Bradley Merrill Thompson, Member of the Firm in the Health Care & Life Sciences practice, in the firm’s Washington, DC, office, was quoted in Inside Health Policy, in “Device Expert Says FDA’s CDS Guide Revision Could Raise Legal Issues,” by Beth Wang. (Read the full version – subscription required.)
Following is an excerpt:
A medical software industry lawyer called out what he sees as “absolutely horrible” and “legally wrong” language in the revised version of FDA’s clinical decision support software (CDS) draft guidance, which clarifies which CDS tools under the provisions of the 21st Century Cures Act are no longer classified as medical devices and thus are not regulated by FDA. In one new section, FDA makes the distinction between software that helps in clinical decision-making and software that is used to drive clinical management, the latter of which the agency says will still be regulated as a medical device. The device expert says FDA’s distinction lacks substance and will most certainly raise legal issues. …
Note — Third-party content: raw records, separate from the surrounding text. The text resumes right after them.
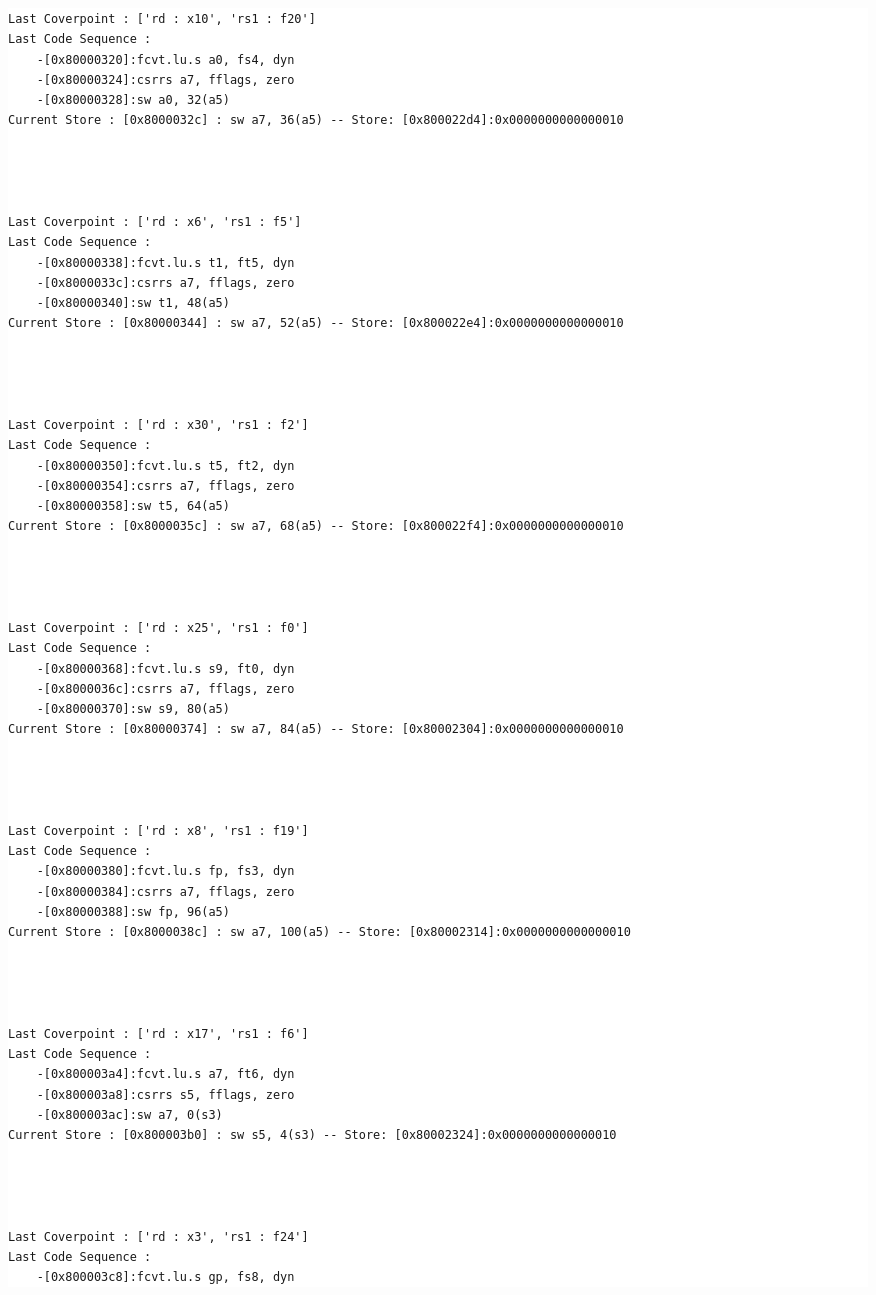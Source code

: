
 ```
Last Coverpoint : ['rd : x10', 'rs1 : f20']
Last Code Sequence : 
	-[0x80000320]:fcvt.lu.s a0, fs4, dyn
	-[0x80000324]:csrrs a7, fflags, zero
	-[0x80000328]:sw a0, 32(a5)
Current Store : [0x8000032c] : sw a7, 36(a5) -- Store: [0x800022d4]:0x0000000000000010




Last Coverpoint : ['rd : x6', 'rs1 : f5']
Last Code Sequence : 
	-[0x80000338]:fcvt.lu.s t1, ft5, dyn
	-[0x8000033c]:csrrs a7, fflags, zero
	-[0x80000340]:sw t1, 48(a5)
Current Store : [0x80000344] : sw a7, 52(a5) -- Store: [0x800022e4]:0x0000000000000010




Last Coverpoint : ['rd : x30', 'rs1 : f2']
Last Code Sequence : 
	-[0x80000350]:fcvt.lu.s t5, ft2, dyn
	-[0x80000354]:csrrs a7, fflags, zero
	-[0x80000358]:sw t5, 64(a5)
Current Store : [0x8000035c] : sw a7, 68(a5) -- Store: [0x800022f4]:0x0000000000000010




Last Coverpoint : ['rd : x25', 'rs1 : f0']
Last Code Sequence : 
	-[0x80000368]:fcvt.lu.s s9, ft0, dyn
	-[0x8000036c]:csrrs a7, fflags, zero
	-[0x80000370]:sw s9, 80(a5)
Current Store : [0x80000374] : sw a7, 84(a5) -- Store: [0x80002304]:0x0000000000000010




Last Coverpoint : ['rd : x8', 'rs1 : f19']
Last Code Sequence : 
	-[0x80000380]:fcvt.lu.s fp, fs3, dyn
	-[0x80000384]:csrrs a7, fflags, zero
	-[0x80000388]:sw fp, 96(a5)
Current Store : [0x8000038c] : sw a7, 100(a5) -- Store: [0x80002314]:0x0000000000000010




Last Coverpoint : ['rd : x17', 'rs1 : f6']
Last Code Sequence : 
	-[0x800003a4]:fcvt.lu.s a7, ft6, dyn
	-[0x800003a8]:csrrs s5, fflags, zero
	-[0x800003ac]:sw a7, 0(s3)
Current Store : [0x800003b0] : sw s5, 4(s3) -- Store: [0x80002324]:0x0000000000000010




Last Coverpoint : ['rd : x3', 'rs1 : f24']
Last Code Sequence : 
	-[0x800003c8]:fcvt.lu.s gp, fs8, dyn
```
Medical device lawyers voiced significant complaints about the draft, saying it didn’t adopt a risk-based enforcement approach, failed to provide meaningful examples and explanations of regulated and unregulated software, and was unclear when it came to the criteria for determining when CDS will be regulated.
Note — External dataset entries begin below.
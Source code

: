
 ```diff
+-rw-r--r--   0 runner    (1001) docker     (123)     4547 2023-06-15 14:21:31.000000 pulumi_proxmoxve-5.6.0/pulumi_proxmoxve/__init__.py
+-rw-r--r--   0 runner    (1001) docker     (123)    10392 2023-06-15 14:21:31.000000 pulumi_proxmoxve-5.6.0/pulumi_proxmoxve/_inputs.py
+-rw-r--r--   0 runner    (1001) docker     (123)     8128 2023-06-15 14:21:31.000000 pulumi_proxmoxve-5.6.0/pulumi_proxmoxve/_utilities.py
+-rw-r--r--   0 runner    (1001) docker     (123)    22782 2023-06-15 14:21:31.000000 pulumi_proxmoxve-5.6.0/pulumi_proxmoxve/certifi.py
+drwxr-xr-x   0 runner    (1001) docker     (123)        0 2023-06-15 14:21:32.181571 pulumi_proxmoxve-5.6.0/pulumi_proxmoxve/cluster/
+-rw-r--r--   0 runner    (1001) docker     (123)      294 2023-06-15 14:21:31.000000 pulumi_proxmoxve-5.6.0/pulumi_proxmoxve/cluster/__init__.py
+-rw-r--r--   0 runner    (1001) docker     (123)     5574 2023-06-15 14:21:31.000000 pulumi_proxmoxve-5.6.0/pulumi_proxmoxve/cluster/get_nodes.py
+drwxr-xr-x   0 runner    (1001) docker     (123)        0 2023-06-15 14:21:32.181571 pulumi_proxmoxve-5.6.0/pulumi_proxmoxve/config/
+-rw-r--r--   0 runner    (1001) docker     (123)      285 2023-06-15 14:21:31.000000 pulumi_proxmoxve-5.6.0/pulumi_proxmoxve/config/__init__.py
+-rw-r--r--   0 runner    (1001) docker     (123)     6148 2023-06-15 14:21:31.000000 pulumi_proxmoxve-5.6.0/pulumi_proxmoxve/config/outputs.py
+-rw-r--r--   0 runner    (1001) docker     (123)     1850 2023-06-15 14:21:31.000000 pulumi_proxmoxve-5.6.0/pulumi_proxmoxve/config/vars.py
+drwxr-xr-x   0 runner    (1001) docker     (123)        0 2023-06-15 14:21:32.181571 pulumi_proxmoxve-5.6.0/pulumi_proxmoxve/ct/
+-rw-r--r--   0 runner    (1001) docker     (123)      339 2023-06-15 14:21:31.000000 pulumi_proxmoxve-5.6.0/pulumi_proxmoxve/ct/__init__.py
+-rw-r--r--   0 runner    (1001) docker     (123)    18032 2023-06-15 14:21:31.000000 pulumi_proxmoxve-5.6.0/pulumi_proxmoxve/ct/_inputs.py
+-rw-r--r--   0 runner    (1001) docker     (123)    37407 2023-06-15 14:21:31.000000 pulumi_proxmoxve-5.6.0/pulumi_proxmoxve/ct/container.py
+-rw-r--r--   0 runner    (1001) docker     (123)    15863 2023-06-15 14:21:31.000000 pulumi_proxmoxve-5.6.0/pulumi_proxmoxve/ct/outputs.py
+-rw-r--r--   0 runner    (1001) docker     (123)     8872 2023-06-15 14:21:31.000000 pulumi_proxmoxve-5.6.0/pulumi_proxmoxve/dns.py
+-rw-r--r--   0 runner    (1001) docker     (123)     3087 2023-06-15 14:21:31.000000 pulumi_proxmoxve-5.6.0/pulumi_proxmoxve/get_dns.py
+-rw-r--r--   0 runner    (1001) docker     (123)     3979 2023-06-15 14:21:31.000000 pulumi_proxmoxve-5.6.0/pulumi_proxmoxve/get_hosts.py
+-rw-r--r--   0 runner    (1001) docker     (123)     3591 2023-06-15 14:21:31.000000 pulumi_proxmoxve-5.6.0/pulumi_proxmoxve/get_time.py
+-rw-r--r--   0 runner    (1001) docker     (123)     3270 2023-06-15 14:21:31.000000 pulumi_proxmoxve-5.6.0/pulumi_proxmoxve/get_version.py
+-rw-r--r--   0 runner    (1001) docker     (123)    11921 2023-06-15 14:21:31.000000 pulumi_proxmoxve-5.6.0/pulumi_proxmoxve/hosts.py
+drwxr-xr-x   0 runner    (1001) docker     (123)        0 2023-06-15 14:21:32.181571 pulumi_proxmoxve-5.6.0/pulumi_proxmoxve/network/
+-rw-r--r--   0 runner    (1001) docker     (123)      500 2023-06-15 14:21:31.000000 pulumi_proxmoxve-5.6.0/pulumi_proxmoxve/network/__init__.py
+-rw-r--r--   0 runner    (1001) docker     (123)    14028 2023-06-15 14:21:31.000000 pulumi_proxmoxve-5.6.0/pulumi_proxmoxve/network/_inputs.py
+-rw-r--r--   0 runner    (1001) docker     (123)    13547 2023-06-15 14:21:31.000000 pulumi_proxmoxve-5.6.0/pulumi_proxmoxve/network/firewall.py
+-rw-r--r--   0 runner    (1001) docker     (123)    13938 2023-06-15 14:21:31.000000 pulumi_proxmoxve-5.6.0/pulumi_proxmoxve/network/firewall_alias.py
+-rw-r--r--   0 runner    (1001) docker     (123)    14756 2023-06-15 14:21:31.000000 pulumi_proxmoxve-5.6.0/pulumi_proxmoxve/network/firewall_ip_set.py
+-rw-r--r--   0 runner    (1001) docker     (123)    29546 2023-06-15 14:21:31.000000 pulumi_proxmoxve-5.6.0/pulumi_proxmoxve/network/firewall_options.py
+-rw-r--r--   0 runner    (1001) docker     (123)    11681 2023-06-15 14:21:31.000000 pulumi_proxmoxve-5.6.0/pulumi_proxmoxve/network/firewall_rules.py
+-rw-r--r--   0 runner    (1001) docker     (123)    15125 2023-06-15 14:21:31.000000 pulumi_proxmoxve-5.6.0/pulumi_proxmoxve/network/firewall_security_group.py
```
One of those critics, Bradley Merrill Thompson, member of law firm Epstein, Becker & Green and general counsel for the CDS Coalition, told IHP on Thursday that the revisions represent small steps toward progress.
However, as he dug deeper into the revised draft guidance, he found one section that gave him serious pause and that he believes will raise legal issues for FDA.
On page 14, the agency states that software as a medical device (SaMD) functions that drive clinical management are not CDS as defined in Cures, and it quotes the International Medical Device Regulators Forum’s description of SaMD that drives clinical management.
According to IMDRF’s framework driving clinical management infers that the information provided by the SaMD will be used to: aid in treatment by providing enhance support to safe and effective use of a medical device; aid in diagnosis by analyzing relevant information to help reduce risk of a disease or condition; and triage or identify early signs of a disease or condition.
FDA says such SaMD functions are not CDS because “they go beyond supporting or providing recommendations to [a health care provider], patient, or caregiver.” Thompson argues that FDA doesn’t provide legal support for this statement.
“Essentially FDA is saying that ‘to guide’ clinical decision-making — which is the definition of ‘driving clinical management’ — is somehow fundamentally different than to ‘provide recommendations’ for clinical decision-making,” he says. “That’s a distinction without substance. ‘Guiding’ clinical decision-making and ‘providing recommendations’ for clinical decision-making are the same.”
The lawyer believes FDA is trying to keep software companies under its regulatory oversight and is out of line in doing so. In doing so, the agency has made this version of the draft worse than the previous version, Thompson says.
“FDA is way in left field here, and they are trying to keep software companies from escaping FDA regulation by being transparent. This will not stand legal scrutiny,” he says.
Apart from that, there were some changes Thompson is pleased with, although he wishes FDA had gone further.